Figure 9. Knowledge-type-aware analysis of a creative design process.
It is clear from characteristics of concept maps C1–C7 that a creative
design process entails definitional knowledge, analytic-a-priori-based
creative knowledge, and informal-induction-based knowledge. Formal
computation-based knowledge (e.g., secondary relations of ideas, complex
induction-based knowledge, and synthetic a posteriori-based knowledge)

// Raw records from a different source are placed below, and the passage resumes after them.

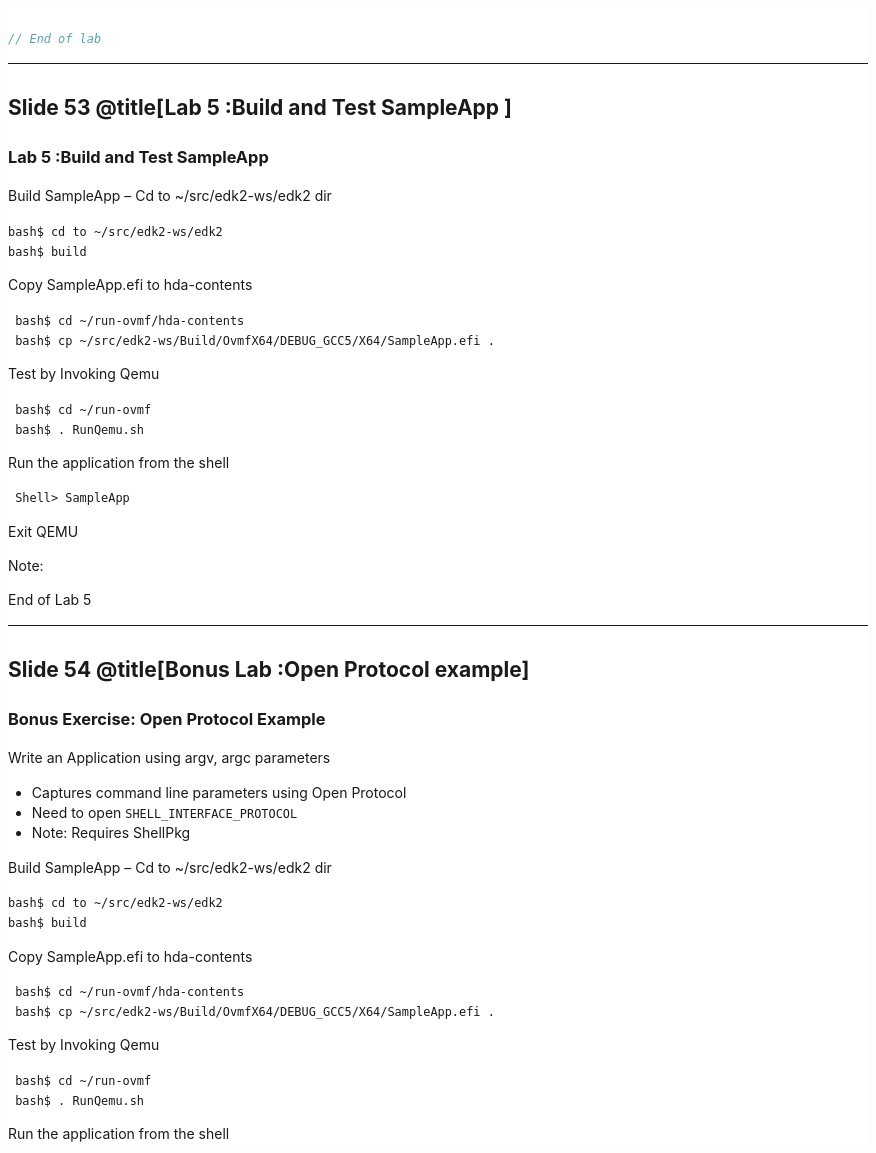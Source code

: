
 ```C++

// End of lab
```
---

## Slide 53 @title[Lab 5 :Build and Test SampleApp ]
### <b>Lab 5 :Build and Test SampleApp</b> 


Build SampleApp – Cd to ~/src/edk2-ws/edk2 dir 
```
bash$ cd to ~/src/edk2-ws/edk2
bash$ build
```
Copy  SampleApp.efi  to hda-contents	  
```
 bash$ cd ~/run-ovmf/hda-contents
 bash$ cp ~/src/edk2-ws/Build/OvmfX64/DEBUG_GCC5/X64/SampleApp.efi .
```
Test by Invoking Qemu
```
 bash$ cd ~/run-ovmf
 bash$ . RunQemu.sh
```
Run the application from the shell

```shell
 Shell> SampleApp
```

Exit QEMU


Note:

End of Lab 5


 
---
## Slide 54 @title[Bonus Lab :Open Protocol example]
### <b>Bonus Exercise: Open Protocol Example</b> 

Write an Application using argv, argc parameters
- Captures command line parameters using Open Protocol
- Need to open `SHELL_INTERFACE_PROTOCOL`
- Note: Requires ShellPkg



Build SampleApp – Cd to ~/src/edk2-ws/edk2 dir 
```
bash$ cd to ~/src/edk2-ws/edk2
bash$ build
```
Copy  SampleApp.efi  to hda-contents	  
```
 bash$ cd ~/run-ovmf/hda-contents
 bash$ cp ~/src/edk2-ws/Build/OvmfX64/DEBUG_GCC5/X64/SampleApp.efi .
```
Test by Invoking Qemu
```
 bash$ cd ~/run-ovmf
 bash$ . RunQemu.sh
```
Run the application from the shell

hardly dominates a creative design process. This is perhaps a
characteristic of creative design processes. Similar investigations can
be performed to determine characteristics of other design processes,
such as embodiment design, parametric design, and detailed design. Thus,
a more comprehensive and systematic structure of each design process can
be established. This, in turn, would help digitize knowledge-intensive
activities more effectively from both human- and machine-learning
viewpoints. The same augment is true for knowledge-intensive activities
relevant to manufacturing. As a result, knowledge-type-aware concept
mapping activities can benefit engineering design and manufacturing as
well as engineering informatics.
Findings discussed thus far in this article refer to the scenario
schematically illustrated in Figure 10. As can be seen in Figure 10,
five integrated domains denoted by D1–D5 must work collectively to
realize the objectives of engineering informatics relevant to
engineering design and manufacturing. The first domain (D1) is where
records of prior operational, analytical, and creative activities are
available. These activities refer to pieces of knowledge claim,
provenance, and inference that help create domain (D2). D2 must be
integrated with D3, which possesses the capability to organize elements
of knowledge into knowledge-type-aware concept maps, to facilitate human
and machine learnings. D4 is populated with outcomes of D3; that is, it
represents a set of knowledge-type-aware concept maps. Contents of D4
are fed into D5the domain of smart manufacturing, wherein distributed
embedded systems (cyber-physical systems; IoT-embedded manufacturing
enablers, such as machine tools, robots, and material handling devices)
function. Research endeavors explicitly aimed at addressing the
construction of and interplay between these domains would offer benefits
to smart manufacturing techniques, in particular, as well as engineering
design and manufacturing, in general. In doing so, types and categories
of knowledge presented in this article will play a pivotal role.